For the stretch bracelet, they experimented with different shapes, sizes and images before settling on the product.
"We wanted to create characters to go on the products, so we researched the top TV shows, movies and cartoons that attracted kids," Coiffman said. "We found that cute characters attract parents, but odd characters, like Spongebob, attract kids."
They tested products on focus groups and had them quality tested. For the GPS system, they reviewed 10 systems before finding one they liked, Coiffman said.
The B-Safe ID website went up in the summer of 2012. They began selling products in October, and now sell at My Gym and Learning Express in Aventura, Playtown Café in Boca Raton and in Café Bambini in North Miami. They also will be at the Miami International Mall on weekends through the holidays.
The women market through Facebook and Twitter, and recently signed on with a social media consulting firm. They sent out press releases and have been interviewed by three radio stations. They participated in Westfield Mall in Plantation's monthly Family Day, and do presentations at schools and preschools. They do product giveaways and use fliers to market.
The partners spent about $50,000 in initial capital outlay, including research and product development, website, copyright and trademark fees, packaging, and initial inventory. They sell about 100-150 pieces a month and are not yet profitable.

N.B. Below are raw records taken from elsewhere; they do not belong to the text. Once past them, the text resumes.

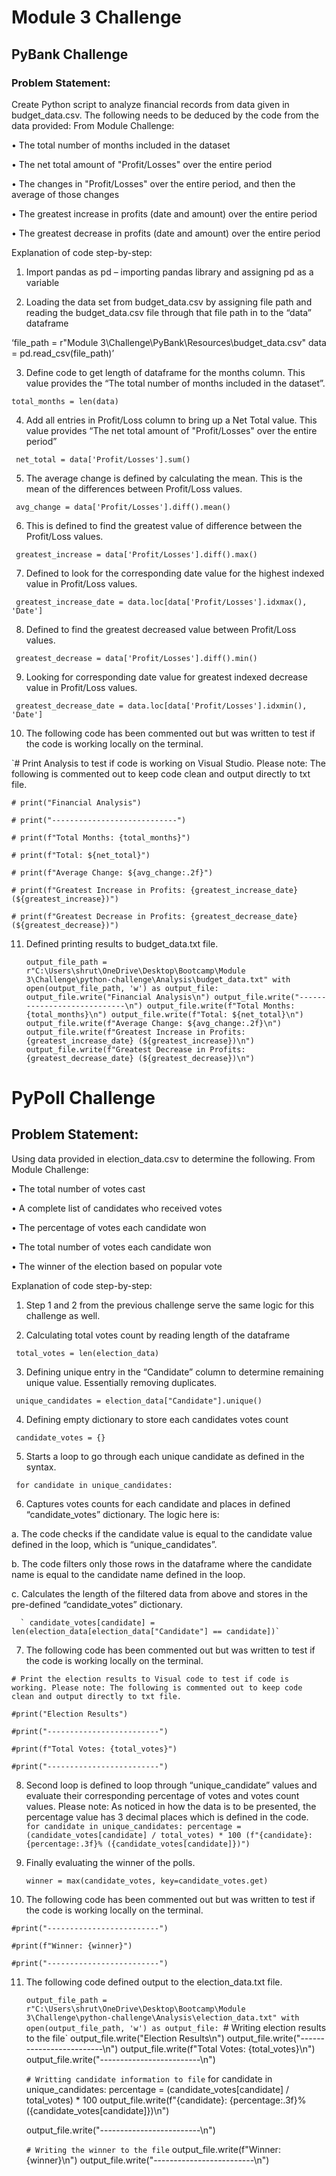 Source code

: # Module 3 Challenge
## PyBank Challenge

### Problem Statement:

Create Python script to analyze financial records from data given in budget_data.csv.  The following needs to be deduced by the code from the data provided:
From Module Challenge:

•	The total number of months included in the dataset

•	The net total amount of "Profit/Losses" over the entire period

•	The changes in "Profit/Losses" over the entire period, and then the average of those changes

•	The greatest increase in profits (date and amount) over the entire period

•	The greatest decrease in profits (date and amount) over the entire period

Explanation of code step-by-step:

1.	Import pandas as pd  – importing pandas library and assigning pd as a variable

2.	Loading the data set from budget_data.csv by assigning file path and reading the budget_data.csv file through that file path in to the “data” dataframe

‘file_path = r"Module 3\Challenge\PyBank\Resources\budget_data.csv"
data = pd.read_csv(file_path)’

3.	Define code to get length of dataframe for the months column. This value provides the “The total number of months included in the dataset”.

`total_months = len(data)`

4.	Add all entries in Profit/Loss column to bring up a Net Total value. This value provides “The net total amount of "Profit/Losses" over the entire period”

` net_total = data['Profit/Losses'].sum()`

5.	The average change is defined by calculating the mean. This is the mean of the differences between Profit/Loss values. 

` avg_change = data['Profit/Losses'].diff().mean()`

6.	This is defined to find the greatest value of difference between the Profit/Loss values. 

` greatest_increase = data['Profit/Losses'].diff().max()`

7.	Defined to look for the corresponding date value for the highest indexed value in Profit/Loss values.

` greatest_increase_date = data.loc[data['Profit/Losses'].idxmax(), 'Date']`

8.	Defined to find the greatest decreased value between Profit/Loss values.

` greatest_decrease = data['Profit/Losses'].diff().min()`

9.	Looking for corresponding date value for greatest indexed decrease value in Profit/Loss values. 

` greatest_decrease_date = data.loc[data['Profit/Losses'].idxmin(), 'Date']`

10. The following code has been commented out but was written to test if the code is working locally on the terminal. 

   `# Print Analysis to test if code is working on Visual Studio. Please note: The following is commented out to keep code clean and output directly to txt file.

   `# print("Financial Analysis")`
  
   `# print("----------------------------")`
  
   `# print(f"Total Months: {total_months}")`
  
   `# print(f"Total: ${net_total}")`
 
   `# print(f"Average Change: ${avg_change:.2f}")`
  
   `# print(f"Greatest Increase in Profits: {greatest_increase_date} (${greatest_increase})")`
  
   `# print(f"Greatest Decrease in Profits: {greatest_decrease_date} (${greatest_decrease})")`

11. Defined printing results to budget_data.txt file.
    
    `output_file_path = r"C:\Users\shrut\OneDrive\Desktop\Bootcamp\Module 3\Challenge\python-challenge\Analysis\budget_data.txt"
    with open(output_file_path, 'w') as output_file:
    output_file.write("Financial Analysis\n")
    output_file.write("----------------------------\n")
    output_file.write(f"Total Months: {total_months}\n")
    output_file.write(f"Total: ${net_total}\n")
    output_file.write(f"Average Change: ${avg_change:.2f}\n")
    output_file.write(f"Greatest Increase in Profits: {greatest_increase_date} (${greatest_increase})\n")
    output_file.write(f"Greatest Decrease in Profits: {greatest_decrease_date} (${greatest_decrease})\n")`

# PyPoll Challenge

## Problem Statement:

Using data provided in election_data.csv to determine the following.
From Module Challenge:

•	The total number of votes cast

•	A complete list of candidates who received votes

•	The percentage of votes each candidate won

•	The total number of votes each candidate won

•	The winner of the election based on popular vote

Explanation of code step-by-step:

1.	Step 1 and 2 from the previous challenge serve the same logic for this challenge as well. 

2.	Calculating total votes count by reading length of the dataframe 

` total_votes = len(election_data)`

3.	Defining unique entry in the “Candidate” column to determine remaining unique value. Essentially removing duplicates. 

` unique_candidates = election_data["Candidate"].unique()`

4.	Defining empty dictionary to store each candidates votes count

` candidate_votes = {}`

5.	Starts a loop to go through each unique candidate as defined in the syntax.

` for candidate in unique_candidates:`

6.	Captures votes counts for each candidate and places in defined “candidate_votes” dictionary. The logic here is:
	
   a.	The code checks if the candidate value is equal to the candidate value defined in the loop, which is “unique_candidates”.

   b.	The code filters only those rows in the dataframe where the candidate name is equal to the candidate name defined in the loop. 

   c.	Calculates the length of the filtered data from above and stores in the pre-defined “candidate_votes” dictionary.

      ` candidate_votes[candidate] = len(election_data[election_data["Candidate"] == candidate])`


7.	The following code has been commented out but was written to test if the code is working locally on the terminal. 

  `# Print the election results to Visual code to test if code is working. Please note: The following is commented out to keep code clean and output directly to txt file.` 
  
  `#print("Election Results")`
  
  `#print("-------------------------")`
  
  `#print(f"Total Votes: {total_votes}")`
  
  `#print("-------------------------")`

8.	Second loop is defined to loop through “unique_candidate” values and evaluate their corresponding percentage of votes and votes count values. Please note: As noticed in how the data is to be presented, the percentage value has 3 decimal places which is defined in the code. 
` for candidate in unique_candidates:
    percentage = (candidate_votes[candidate] / total_votes) * 100
    (f"{candidate}: {percentage:.3f}% ({candidate_votes[candidate]})")`

9. Finally evaluating the winner of the polls.

   `winner = max(candidate_votes, key=candidate_votes.get)`

10. The following code has been commented out but was written to test if the code is working locally on the terminal. 
  
   `#print("-------------------------")`
   
   `#print(f"Winner: {winner}")`
   
   `#print("-------------------------")`


11. The following code defined output to the election_data.txt file. 

    `output_file_path = r"C:\Users\shrut\OneDrive\Desktop\Bootcamp\Module 3\Challenge\python-challenge\Analysis\election_data.txt"
    with open(output_file_path, 'w') as output_file:
   `# Writing election results to the file`
    output_file.write("Election Results\n")
    output_file.write("-------------------------\n")
    output_file.write(f"Total Votes: {total_votes}\n")
    output_file.write("-------------------------\n")
   
    `# Writting candidate information to file`
    for candidate in unique_candidates:
        percentage = (candidate_votes[candidate] / total_votes) * 100
        output_file.write(f"{candidate}: {percentage:.3f}% ({candidate_votes[candidate]})\n")
   
    output_file.write("-------------------------\n")
    
    `# Writing the winner to the file`
    output_file.write(f"Winner: {winner}\n")
    output_file.write("-------------------------\n")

"Educating the public and letting them know what this product is and why they need it," Coiffman said. "Getting the word out with our limited budget also is a challenge."
Expanding to more retail shops, amusement parks, kids stores – "to be on every shelf possible," Lederman said. "We also have ideas about expanding the product line, but we want to wait until we are stronger in the market."
Lederman rises at 6 a.m., sees her kids off to school and is at her home office desk by 8 a.m. She checks emails, returns calls, fills orders and packages them until 3 p.m., when she has carpool duty. The afternoon is filled with soccer and other after-school activities. Lederman will sneak in a call here and there, she said. The family has dinner, then Lederman heads back to the computer or to package orders until 11 p.m. or midnight.
"That's the disadvantage of a home office – you're never done," she said. "I stop at 11 or 12 at night when my head starts to spin."
Coiffman rises at 7 a.m. and sees her youngest daughter off to school. On Mondays and Tuesdays, she works at her psychology practice. The rest of the week she's at her desk by 9 a.m., handling phone calls, emails, orders and packaging. She's home by 4 p.m. to meet her daughter after school. After dinner, Coiffman is back at the computer until 11 p.m. or midnight. "It's a balancing act," she said. "Whatever I can't accomplish during the day, I
have to finish at night."
"If you have an idea, and you have a strong will for making things happen, don't let other people tell you that you can't do it," Lederman said. "You can have the best of both worlds."
"Try to keep a balance between all of your roles," Coiffman said. "Be disciplined and structured about your time limits. If you work hard, put aside time for pleasure, too."